[DATA UNDER STUDY]

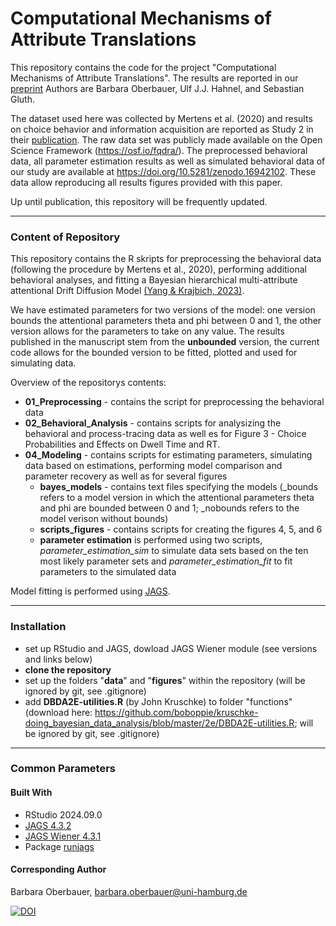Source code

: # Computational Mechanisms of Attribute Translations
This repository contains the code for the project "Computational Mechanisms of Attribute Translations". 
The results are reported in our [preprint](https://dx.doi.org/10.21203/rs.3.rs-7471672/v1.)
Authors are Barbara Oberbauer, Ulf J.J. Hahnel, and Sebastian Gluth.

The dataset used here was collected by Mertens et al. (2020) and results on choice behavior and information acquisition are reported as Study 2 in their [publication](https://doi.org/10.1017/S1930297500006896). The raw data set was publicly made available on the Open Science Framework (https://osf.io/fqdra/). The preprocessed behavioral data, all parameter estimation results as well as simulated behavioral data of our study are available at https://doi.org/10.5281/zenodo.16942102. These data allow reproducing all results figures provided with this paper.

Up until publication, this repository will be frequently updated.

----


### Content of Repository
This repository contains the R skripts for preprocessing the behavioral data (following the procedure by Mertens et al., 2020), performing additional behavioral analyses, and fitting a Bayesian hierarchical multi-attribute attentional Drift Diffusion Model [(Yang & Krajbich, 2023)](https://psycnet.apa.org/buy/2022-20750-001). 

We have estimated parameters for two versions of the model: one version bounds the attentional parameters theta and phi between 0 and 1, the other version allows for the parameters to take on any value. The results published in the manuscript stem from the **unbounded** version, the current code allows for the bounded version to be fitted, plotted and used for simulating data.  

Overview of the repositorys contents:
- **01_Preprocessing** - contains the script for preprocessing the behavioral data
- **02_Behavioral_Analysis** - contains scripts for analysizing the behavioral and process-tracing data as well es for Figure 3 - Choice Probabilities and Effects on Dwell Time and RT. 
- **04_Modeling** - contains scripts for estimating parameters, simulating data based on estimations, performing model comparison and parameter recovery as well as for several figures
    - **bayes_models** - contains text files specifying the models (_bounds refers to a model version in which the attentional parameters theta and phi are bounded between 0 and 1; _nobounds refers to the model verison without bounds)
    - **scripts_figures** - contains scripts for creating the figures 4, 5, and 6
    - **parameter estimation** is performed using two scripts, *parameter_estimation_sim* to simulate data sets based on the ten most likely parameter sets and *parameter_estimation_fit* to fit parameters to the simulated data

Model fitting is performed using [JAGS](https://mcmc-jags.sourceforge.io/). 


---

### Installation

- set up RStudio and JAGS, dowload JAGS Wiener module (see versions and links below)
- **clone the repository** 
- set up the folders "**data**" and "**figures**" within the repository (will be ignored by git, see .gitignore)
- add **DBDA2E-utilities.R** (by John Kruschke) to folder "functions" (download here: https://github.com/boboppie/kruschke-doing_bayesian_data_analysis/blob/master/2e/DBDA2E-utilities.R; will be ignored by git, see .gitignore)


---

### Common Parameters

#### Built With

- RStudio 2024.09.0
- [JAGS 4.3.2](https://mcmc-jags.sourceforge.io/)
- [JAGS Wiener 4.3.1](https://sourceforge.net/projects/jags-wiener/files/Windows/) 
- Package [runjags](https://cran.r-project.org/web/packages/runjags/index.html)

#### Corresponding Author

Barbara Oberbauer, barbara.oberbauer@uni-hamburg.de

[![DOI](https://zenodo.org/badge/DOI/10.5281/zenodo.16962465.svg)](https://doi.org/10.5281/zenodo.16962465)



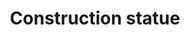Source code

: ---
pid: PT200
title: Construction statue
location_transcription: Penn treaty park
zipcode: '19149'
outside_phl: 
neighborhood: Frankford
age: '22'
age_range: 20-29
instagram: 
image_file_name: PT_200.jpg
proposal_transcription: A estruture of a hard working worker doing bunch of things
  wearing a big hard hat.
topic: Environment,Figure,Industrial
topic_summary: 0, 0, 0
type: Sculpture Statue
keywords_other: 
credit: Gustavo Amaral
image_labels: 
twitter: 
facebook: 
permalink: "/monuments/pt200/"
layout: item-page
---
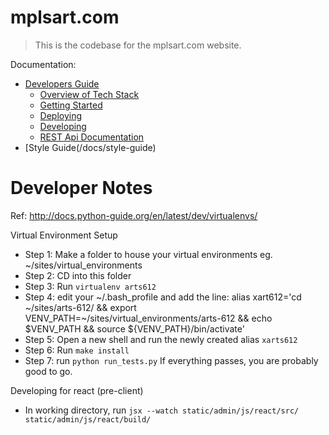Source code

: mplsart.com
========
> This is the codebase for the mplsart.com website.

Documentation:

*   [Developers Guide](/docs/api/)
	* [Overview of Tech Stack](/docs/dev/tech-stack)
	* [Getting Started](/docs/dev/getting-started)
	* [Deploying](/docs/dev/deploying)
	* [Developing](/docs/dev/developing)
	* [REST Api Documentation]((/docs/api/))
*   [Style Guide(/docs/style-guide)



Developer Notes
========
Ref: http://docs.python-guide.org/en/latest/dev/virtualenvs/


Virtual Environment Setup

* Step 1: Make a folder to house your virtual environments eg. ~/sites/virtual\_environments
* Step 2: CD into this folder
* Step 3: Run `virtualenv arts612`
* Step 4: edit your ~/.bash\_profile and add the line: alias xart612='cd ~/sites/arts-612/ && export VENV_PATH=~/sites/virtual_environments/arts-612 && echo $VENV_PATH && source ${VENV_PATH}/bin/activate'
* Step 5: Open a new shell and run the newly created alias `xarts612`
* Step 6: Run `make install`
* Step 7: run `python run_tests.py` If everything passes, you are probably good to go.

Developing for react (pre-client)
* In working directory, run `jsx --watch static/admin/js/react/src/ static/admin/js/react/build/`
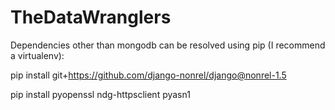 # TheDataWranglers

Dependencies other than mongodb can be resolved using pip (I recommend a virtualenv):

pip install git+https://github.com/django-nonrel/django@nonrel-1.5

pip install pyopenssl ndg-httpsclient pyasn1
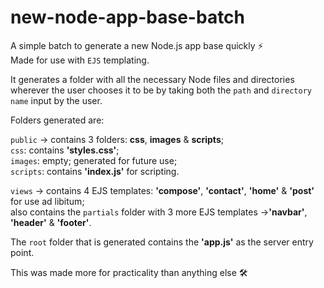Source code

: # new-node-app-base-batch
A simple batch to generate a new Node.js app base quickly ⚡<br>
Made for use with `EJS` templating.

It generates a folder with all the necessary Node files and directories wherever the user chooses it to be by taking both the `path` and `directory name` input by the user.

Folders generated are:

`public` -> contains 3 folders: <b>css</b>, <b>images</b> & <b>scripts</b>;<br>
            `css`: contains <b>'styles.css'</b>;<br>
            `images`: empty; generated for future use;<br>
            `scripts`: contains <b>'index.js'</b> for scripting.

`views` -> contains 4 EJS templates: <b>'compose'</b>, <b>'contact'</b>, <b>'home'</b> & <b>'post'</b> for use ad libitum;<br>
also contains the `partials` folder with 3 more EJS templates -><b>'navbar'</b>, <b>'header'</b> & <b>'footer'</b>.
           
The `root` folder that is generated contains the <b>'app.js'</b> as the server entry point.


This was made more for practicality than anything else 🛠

[TRY IT]
Keeping every word as it is, write out all the data and omit the pictures.

[RESPONSE TO THE TASK]
Source code

: # Computational Mechanisms of Attribute Translations
This repository contains the code for the project "Computational Mechanisms of Attribute Translations". 
The results are reported in our [preprint](https://dx.doi.org/10.21203/rs.3.rs-7471672/v1.)
Authors are Barbara Oberbauer, Ulf J.J. Hahnel, and Sebastian Gluth.

The dataset used here was collected by Mertens et al. (2020) and results on choice behavior and information acquisition are reported as Study 2 in their [publication](https://doi.org/10.1017/S1930297500006896). The raw data set was publicly made available on the Open Science Framework (https://osf.io/fqdra/). The preprocessed behavioral data, all parameter estimation results as well as simulated behavioral data of our study are available at https://doi.org/10.5281/zenodo.16942102. These data allow reproducing all results figures provided with this paper.

Up until publication, this repository will be frequently updated.

----


### Content of Repository
This repository contains the R skripts for preprocessing the behavioral data (following the procedure by Mertens et al., 2020), performing additional behavioral analyses, and fitting a Bayesian hierarchical multi-attribute attentional Drift Diffusion Model [(Yang & Krajbich, 2023)](https://psycnet.apa.org/buy/2022-20750-001). 

We have estimated parameters for two versions of the model: one version bounds the attentional parameters theta and phi between 0 and 1, the other version allows for the parameters to take on any value. The results published in the manuscript stem from the **unbounded** version, the current code allows for the bounded version to be fitted, plotted and used for simulating data.  

Overview of the repositorys contents:
- **01_Preprocessing** - contains the script for preprocessing the behavioral data
- **02_Behavioral_Analysis** - contains scripts for analysizing the behavioral and process-tracing data as well es for Figure 3 - Choice Probabilities and Effects on Dwell Time and RT. 
- **04_Modeling** - contains scripts for estimating parameters, simulating data based on estimations, performing model comparison and parameter recovery as well as for several figures
    - **bayes_models** - contains text files specifying the models (_bounds refers to a model version in which the attentional parameters theta and phi are bounded between 0 and 1; _nobounds refers to the model verison without bounds)
    - **scripts_figures** - contains scripts for creating the figures 4, 5, and 6
    - **parameter estimation** is performed using two scripts, *parameter_estimation_sim* to simulate data sets based on the ten most likely parameter sets and *parameter_estimation_fit* to fit parameters to the simulated data

Model fitting is performed using [JAGS](https://mcmc-jags.sourceforge.io/). 


---

### Installation

- set up RStudio and JAGS, dowload JAGS Wiener module (see versions and links below)
- **clone the repository** 
- set up the folders "**data**" and "**figures**" within the repository (will be ignored by git, see .gitignore)
- add **DBDA2E-utilities.R** (by John Kruschke) to folder "functions" (download here: https://github.com/boboppie/kruschke-doing_bayesian_data_analysis/blob/master/2e/DBDA2E-utilities.R; will be ignored by git, see .gitignore)


---

### Common Parameters

#### Built With

- RStudio 2024.09.0
- [JAGS 4.3.2](https://mcmc-jags.sourceforge.io/)
- [JAGS Wiener 4.3.1](https://sourceforge.net/projects/jags-wiener/files/Windows/) 
- Package [runjags](https://cran.r-project.org/web/packages/runjags/index.html)

#### Corresponding Author

Barbara Oberbauer, barbara.oberbauer@uni-hamburg.de

[![DOI](https://zenodo.org/badge/DOI/10.5281/zenodo.16962465.svg)](https://doi.org/10.5281/zenodo.16962465)



Source code

: ---
pid: PT200
title: Construction statue
location_transcription: Penn treaty park
zipcode: '19149'
outside_phl: 
neighborhood: Frankford
age: '22'
age_range: 20-29
instagram: 
image_file_name: PT_200.jpg
proposal_transcription: A estruture of a hard working worker doing bunch of things
  wearing a big hard hat.
topic: Environment,Figure,Industrial
topic_summary: 0, 0, 0
type: Sculpture Statue
keywords_other: 
credit: Gustavo Amaral
image_labels: 
twitter: 
facebook: 
permalink: "/monuments/pt200/"
layout: item-page
---
Source code

: mplsart.com
========
> This is the codebase for the mplsart.com website.

Documentation:

*   [Developers Guide](/docs/api/)
	* [Overview of Tech Stack](/docs/dev/tech-stack)
	* [Getting Started](/docs/dev/getting-started)
	* [Deploying](/docs/dev/deploying)
	* [Developing](/docs/dev/developing)
	* [REST Api Documentation]((/docs/api/))
*   [Style Guide(/docs/style-guide)



Developer Notes
========
Ref: http://docs.python-guide.org/en/latest/dev/virtualenvs/


Virtual Environment Setup

* Step 1: Make a folder to house your virtual environments eg. ~/sites/virtual\_environments
* Step 2: CD into this folder
* Step 3: Run `virtualenv arts612`
* Step 4: edit your ~/.bash\_profile and add the line: alias xart612='cd ~/sites/arts-612/ && export VENV_PATH=~/sites/virtual_environments/arts-612 && echo $VENV_PATH && source ${VENV_PATH}/bin/activate'
* Step 5: Open a new shell and run the newly created alias `xarts612`
* Step 6: Run `make install`
* Step 7: run `python run_tests.py` If everything passes, you are probably good to go.

Developing for react (pre-client)
* In working directory, run `jsx --watch static/admin/js/react/src/ static/admin/js/react/build/`
 # TheDataWranglers

Dependencies other than mongodb can be resolved using pip (I recommend a virtualenv):

pip install git+https://github.com/django-nonrel/django@nonrel-1.5

pip install pyopenssl ndg-httpsclient pyasn1
Source code

: # new-node-app-base-batch
A simple batch to generate a new Node.js app base quickly ⚡<br>
Made for use with `EJS` templating.

It generates a folder with all the necessary Node files and directories wherever the user chooses it to be by taking both the `path` and `directory name` input by the user.

Folders generated are:

`public` -> contains 3 folders: <b>css</b>, <b>images</b> & <b>scripts</b>;<br>
            `css`: contains <b>'styles.css'</b>;<br>
            `images`: empty; generated for future use;<br>
            `scripts`: contains <b>'index.js'</b> for scripting.

`views` -> contains 4 EJS templates: <b>'compose'</b>, <b>'contact'</b>, <b>'home'</b> & <b>'post'</b> for use ad libitum;<br>
also contains the `partials` folder with 3 more EJS templates -><b>'navbar'</b>, <b>'header'</b> & <b>'footer'</b>.
           
The `root` folder that is generated contains the <b>'app.js'</b> as the server entry point.


This was made more for practicality than anything else 🛠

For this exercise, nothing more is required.